What they do know is that in an ideal environment, the ovaries produce eggs that travel through the fallopian tubes. In that time, hormones are released; in particular estrogen and progesterone. As an egg makes its way to the uterus in preparation for fertilization or sloughing off, these hormones perform a host of functions.

In conjunction with these events, chemicals in the body also respond and lend their support throughout the central nervous system. In the brain, neurotransmitters send signals that estrogen is rising or falling, for instance. This activity, scientists suggest, is responsible for a portion of PMS.

On the other hand, it seems that some doctors continue to dismiss women’s claims that they may feel more tired or irritable at a certain time of the month. A few may even suggest that it is your “choice” to have PMS or not. This line of thinking leads to the many myths – and jokes – that surround premenstrual syndrome.

PMS – It’s All In the Head

You sense a mild depression developing a few days before a period. You become a little clumsy, feel like bursting into tears or suddenly fight back waves of anger. As your period nears, you feel crampy, cranky and tired.

For each individual, the symptoms vary from minor to life altering for a few days. Physically, you may be dealing with tender breasts, bloating and strange cravings for food that often lead to weight gain. This is what some doctors say are mental fabrications.

Since early times, PMS myths have given women negative labels, including hysterical and weak. Add to these the supposition that the female system is faulty when it produces the many symptoms of PMS. Mentally, they say, a woman should be able to handle and suppress such things. Or, of course, there is the suggestion that these symptoms are purely brought on by the imagination. This is one of the biggest myths of PMS. Men in particular, it seems, fail to understand the impact hormones can have, although some female physicians also fall into the “it’s all in your head” camp.

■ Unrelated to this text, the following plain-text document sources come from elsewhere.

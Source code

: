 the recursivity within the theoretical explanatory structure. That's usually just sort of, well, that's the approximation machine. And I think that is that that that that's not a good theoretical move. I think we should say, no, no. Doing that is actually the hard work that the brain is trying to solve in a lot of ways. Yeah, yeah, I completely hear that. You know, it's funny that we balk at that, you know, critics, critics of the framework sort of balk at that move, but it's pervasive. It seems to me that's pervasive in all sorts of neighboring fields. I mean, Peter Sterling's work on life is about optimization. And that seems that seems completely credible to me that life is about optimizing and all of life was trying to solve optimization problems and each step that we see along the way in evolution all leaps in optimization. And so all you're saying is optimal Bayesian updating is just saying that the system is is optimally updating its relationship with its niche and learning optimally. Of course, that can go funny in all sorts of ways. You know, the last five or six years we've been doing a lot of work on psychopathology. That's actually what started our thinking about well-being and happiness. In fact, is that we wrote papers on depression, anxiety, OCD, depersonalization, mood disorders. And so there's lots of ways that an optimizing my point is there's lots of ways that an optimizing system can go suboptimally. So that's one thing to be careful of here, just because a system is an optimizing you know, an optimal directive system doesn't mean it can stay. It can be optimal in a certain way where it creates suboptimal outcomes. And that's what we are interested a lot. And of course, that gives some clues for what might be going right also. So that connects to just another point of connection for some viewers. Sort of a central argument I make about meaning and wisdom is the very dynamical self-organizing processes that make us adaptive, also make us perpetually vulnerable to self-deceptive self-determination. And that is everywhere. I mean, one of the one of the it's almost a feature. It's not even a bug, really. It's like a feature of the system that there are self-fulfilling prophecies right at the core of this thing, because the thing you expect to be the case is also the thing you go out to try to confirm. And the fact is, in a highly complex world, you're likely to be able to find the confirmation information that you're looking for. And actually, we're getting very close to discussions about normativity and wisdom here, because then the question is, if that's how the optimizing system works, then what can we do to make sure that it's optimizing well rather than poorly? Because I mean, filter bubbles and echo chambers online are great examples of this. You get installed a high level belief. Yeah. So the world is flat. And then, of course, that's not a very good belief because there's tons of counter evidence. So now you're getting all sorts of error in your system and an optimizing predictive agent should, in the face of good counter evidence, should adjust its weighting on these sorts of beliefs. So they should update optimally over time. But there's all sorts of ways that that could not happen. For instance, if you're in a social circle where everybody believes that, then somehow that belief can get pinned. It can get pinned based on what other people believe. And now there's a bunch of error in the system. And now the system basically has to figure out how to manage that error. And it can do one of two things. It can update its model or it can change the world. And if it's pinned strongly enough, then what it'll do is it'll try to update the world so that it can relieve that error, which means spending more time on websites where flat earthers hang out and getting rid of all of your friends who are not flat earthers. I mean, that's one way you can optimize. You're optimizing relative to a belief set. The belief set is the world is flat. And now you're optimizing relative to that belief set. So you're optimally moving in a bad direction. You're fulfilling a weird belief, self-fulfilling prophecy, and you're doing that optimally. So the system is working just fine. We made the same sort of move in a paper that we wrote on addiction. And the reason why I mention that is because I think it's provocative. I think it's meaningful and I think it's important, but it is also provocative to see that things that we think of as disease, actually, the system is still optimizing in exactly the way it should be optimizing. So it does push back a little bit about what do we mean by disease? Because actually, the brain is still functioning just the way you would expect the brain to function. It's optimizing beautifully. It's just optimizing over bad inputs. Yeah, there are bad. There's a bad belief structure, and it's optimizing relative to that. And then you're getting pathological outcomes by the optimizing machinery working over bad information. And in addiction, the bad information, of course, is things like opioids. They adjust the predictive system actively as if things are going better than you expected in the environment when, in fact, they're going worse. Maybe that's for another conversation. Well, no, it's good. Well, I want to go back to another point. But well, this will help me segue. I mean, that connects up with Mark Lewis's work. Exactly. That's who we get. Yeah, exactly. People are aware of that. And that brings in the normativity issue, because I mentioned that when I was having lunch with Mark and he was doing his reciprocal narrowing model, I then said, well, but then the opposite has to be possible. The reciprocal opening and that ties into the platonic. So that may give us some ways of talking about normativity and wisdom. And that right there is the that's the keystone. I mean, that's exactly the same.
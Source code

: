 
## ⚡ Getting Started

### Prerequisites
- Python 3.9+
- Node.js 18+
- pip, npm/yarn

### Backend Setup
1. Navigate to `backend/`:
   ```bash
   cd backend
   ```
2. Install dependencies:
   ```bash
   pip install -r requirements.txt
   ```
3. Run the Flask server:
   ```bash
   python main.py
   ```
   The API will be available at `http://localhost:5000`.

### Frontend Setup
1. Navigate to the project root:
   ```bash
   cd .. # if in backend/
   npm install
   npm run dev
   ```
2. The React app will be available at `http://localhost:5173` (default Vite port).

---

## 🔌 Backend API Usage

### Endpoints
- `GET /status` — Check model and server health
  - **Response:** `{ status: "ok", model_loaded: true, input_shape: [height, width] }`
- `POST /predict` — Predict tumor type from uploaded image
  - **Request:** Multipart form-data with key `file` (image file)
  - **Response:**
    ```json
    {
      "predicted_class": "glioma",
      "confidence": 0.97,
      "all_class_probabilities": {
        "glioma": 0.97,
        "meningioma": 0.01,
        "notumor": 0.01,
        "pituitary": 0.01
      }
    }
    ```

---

Other PMS Misconceptions (and Some Facts)

Odd misconceptions regarding PMS continue make the rounds. Some are clearly outrageous, while others are based in a bit of fact. Clearly, the entire range of symptoms may truly be a combination of physical, emotional, genetic and outside influences. These, many experts believe, act as triggers that can create a wide array of PMS distress.

  • PMS is contagious. Some people believe that a woman suffering from PMS exudes a negative force. This suggested aura is what leads some to claim they must “walk on eggshells” when a female displays overt personality changes.
  • PMS is a result of outside influences. Research continues into how lifestyle and outside conflicts impact PMS. While most agree that stress or negative habits are not the main cause of PMS, they do believe that women who “try to do it all” experience higher levels of distress. Diet, smoking and lack of exercise may also play a role.
  • PMS is hereditary. Scientific research does not support this theory. However, some studies do reflect that a family history could possible mean a higher incidence of symptoms, although the type of complaints may vary.
  • PMS is curable. As long as the ovaries produce eggs, PMS symptoms can occur. When this cycle is interrupted, during pregnancy and at menopause, women generally report that the condition goes away. Those who undergo a total hysterectomy, in which both ovaries are removed, also experience a cessation of symptoms. Research into vitamin deficiencies, chemical imbalances and stress reduction continues.
  • PMS makes a woman mentally unstable. This long-held belief is what feminists began fighting against decades ago. As the “weaker sex,” females were not fit to head corporations or act in any leadership roles. It is true, however, that a rare condition known as PMDD (premenstrual dysphoric disorder) can lead to extreme mental and physical limitations in the days prior to menstruation.

The Final Word on PMS

Unfortunately, there is no definitive answer for what causes PMS. That means many fallacies will continue to surround women and their monthly cycles. Even in our technologically advanced times, there are still the lingering PMS myths of suppressed rage, mental incapacity and physical imbalances.

Resources

Lichten, Edward, M.D., P.C. (n.d.). PMS Information. Retrieved July 30, 2007, from the Lichten Wellness Center Web site: http://www.usdoctor.com/pms.htm.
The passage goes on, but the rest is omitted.